Henry VIII was one of the most fascinating figures in English history. Tall, good-looking, charismatic and intelligent, a fine musician and a magnificent sportsman, he was also grasping, unpredictable, suspicious and cruel.
He began his reign as the striking picture of gallant valour, but he ended up as a bloated, stinking whale, despised and feared across the land, but in his determination to protect his Tudor line, Henry changed England in ways that still reverberate today.
Succeeding his father in 1509, Henry ruled during one of the most revolutionary periods in European history, the Reformation, when radical intellectuals were testing the grasp of the Roman Catholic Church.
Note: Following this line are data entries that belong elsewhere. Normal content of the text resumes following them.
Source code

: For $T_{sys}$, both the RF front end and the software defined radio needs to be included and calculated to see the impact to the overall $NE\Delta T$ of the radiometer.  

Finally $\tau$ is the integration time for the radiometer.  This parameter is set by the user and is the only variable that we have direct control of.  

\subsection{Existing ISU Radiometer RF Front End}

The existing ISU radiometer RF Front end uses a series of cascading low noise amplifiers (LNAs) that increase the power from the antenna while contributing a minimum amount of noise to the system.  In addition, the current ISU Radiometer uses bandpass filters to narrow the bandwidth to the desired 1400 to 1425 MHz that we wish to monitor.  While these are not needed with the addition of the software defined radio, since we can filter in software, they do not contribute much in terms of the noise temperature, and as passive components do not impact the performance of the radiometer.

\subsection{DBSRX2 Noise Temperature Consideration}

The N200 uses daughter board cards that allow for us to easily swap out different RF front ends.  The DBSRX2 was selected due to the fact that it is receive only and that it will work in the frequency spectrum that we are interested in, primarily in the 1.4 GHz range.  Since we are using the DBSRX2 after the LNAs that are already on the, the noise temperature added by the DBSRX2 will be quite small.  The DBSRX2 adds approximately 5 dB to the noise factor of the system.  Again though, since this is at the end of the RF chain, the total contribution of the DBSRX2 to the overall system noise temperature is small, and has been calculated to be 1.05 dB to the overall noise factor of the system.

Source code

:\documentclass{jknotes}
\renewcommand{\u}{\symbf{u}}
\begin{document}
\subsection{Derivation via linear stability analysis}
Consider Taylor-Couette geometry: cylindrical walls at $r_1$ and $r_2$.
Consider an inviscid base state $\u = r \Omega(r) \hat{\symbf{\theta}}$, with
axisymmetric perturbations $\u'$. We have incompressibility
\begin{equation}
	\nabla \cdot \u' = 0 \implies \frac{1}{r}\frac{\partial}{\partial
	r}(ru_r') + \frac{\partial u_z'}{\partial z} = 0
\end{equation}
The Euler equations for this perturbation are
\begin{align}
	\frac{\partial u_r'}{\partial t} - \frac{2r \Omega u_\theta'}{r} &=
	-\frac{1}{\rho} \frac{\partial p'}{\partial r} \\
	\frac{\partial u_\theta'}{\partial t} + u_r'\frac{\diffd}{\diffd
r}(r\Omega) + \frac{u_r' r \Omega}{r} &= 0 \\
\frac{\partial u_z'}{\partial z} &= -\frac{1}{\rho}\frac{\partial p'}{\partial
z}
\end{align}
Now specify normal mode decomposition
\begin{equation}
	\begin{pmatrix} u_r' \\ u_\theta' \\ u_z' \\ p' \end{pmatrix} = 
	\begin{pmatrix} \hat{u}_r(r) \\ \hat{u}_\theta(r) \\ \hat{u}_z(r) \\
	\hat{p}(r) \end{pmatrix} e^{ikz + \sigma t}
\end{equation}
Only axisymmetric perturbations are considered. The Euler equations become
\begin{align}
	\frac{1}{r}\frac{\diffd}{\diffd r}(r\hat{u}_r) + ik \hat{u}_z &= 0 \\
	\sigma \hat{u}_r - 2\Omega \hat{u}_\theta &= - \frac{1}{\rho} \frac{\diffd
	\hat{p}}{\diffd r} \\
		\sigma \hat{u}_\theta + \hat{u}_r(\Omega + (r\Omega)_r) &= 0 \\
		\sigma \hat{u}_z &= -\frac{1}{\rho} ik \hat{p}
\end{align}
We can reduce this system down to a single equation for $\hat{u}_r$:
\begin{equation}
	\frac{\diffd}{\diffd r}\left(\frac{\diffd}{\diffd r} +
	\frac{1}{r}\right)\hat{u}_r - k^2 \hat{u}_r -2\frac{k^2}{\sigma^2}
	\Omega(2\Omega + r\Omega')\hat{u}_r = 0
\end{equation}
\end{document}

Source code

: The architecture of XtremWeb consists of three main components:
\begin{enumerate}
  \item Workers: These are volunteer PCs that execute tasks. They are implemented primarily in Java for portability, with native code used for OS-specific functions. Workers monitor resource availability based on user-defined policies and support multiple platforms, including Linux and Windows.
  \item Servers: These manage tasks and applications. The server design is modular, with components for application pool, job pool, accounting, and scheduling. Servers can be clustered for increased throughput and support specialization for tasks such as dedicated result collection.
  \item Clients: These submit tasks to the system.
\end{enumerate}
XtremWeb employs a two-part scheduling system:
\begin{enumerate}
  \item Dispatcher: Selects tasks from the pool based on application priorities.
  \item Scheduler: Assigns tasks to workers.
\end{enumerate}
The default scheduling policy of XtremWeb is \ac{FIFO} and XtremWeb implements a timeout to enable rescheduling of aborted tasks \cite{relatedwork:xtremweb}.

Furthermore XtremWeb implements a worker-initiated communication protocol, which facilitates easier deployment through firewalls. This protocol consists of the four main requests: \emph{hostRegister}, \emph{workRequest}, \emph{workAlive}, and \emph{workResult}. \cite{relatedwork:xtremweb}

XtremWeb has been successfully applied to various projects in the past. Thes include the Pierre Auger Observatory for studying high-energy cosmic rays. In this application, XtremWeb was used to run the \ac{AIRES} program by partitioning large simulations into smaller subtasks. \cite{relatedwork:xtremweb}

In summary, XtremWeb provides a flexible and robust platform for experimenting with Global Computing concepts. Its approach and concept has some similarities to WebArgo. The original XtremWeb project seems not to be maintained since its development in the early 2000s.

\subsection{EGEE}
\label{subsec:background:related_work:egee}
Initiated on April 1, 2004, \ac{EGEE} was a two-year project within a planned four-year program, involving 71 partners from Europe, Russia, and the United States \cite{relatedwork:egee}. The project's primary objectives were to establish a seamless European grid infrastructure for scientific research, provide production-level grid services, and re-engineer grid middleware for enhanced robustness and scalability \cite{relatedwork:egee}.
At first, Henry treated the new ideas with mistrust. The new books were burned in public and revolutionaries against the Catholic Church, who were nicknamed Protestants, were hauled to their deaths.
But then events took an unpredictable twist. The great religious debates of the day became tangled up with Henry’s tortured love life, and then everything changed.
Henry’s father had acquired the crown on the battlefield after years of civil war. So for Henry, nothing was more important than keeping his family’s grip on the throne.
To do that he needed a son, as no woman had ever ruled England unchallenged, and in his desperation, he worked his way through not one or two wives, or even three or four, but a record-breaking six.
As Henry’s wives came and went, from Catherine of Aragon, Anne Boleyn and Jane Seymour to Anne of Cleves, Catherine Howard and Catherine Parr, England changed with them.
The only way Henry could get rid of his first wife was by severing the link with Roman Catholicism and setting up a new Church of England, with himself at its head.
It was a huge moment in England’s history. For the first time, Englishmen came to think of themselves as a nation apart, separate from Europe, chosen by God to fight for freedom.
More than any other king in our history, Henry really did make a difference, as well as his six wives, whose names have gone down in history, but when it comes down to it, he was an overweight leader with numerous wives, lots of children and a lack of morality – he was born into privilege, aggressive and a narcissistic fool, and thank God people like this don’t lead our wonderful country today.
And I never could understand the romancing of Henry the VIII. He was believed to have had over 57,000 to 72,000 people executed during his reign, although that’s likely to be an exaggeration, but he wasn’t a nice man and was the ultimate dictator.
But what a wonderful and captivating history, and perhaps the descendants of those should ask for reparations.
All royals married not because of love but for strategic purposes, and in Henry’s reign he married so he could have a son to carry on the Tudor bloodline, and some royals still do this today, and all of Henry’s wives were condemned for their lack of giving him a male successor, where we now know that the only person to blame was Henry himself, because clearly, he had a lot of X chromosomes instead of Y ones.
But the life of England’s King VIII is a royal enigma. He was a lusty womaniser who married six times and canoodled with innumerable ladies in waiting in a time before reliable birth control, although he only fathered four children who survived childhood.
He was handsome, robust and relatively benevolent in the early years of his reign, but he ballooned into an ailing 300-pound dictator whose capriciousness and paranoia sent many heads rolling, including those of his two wives, Anne Boleyn and Catherine Howard.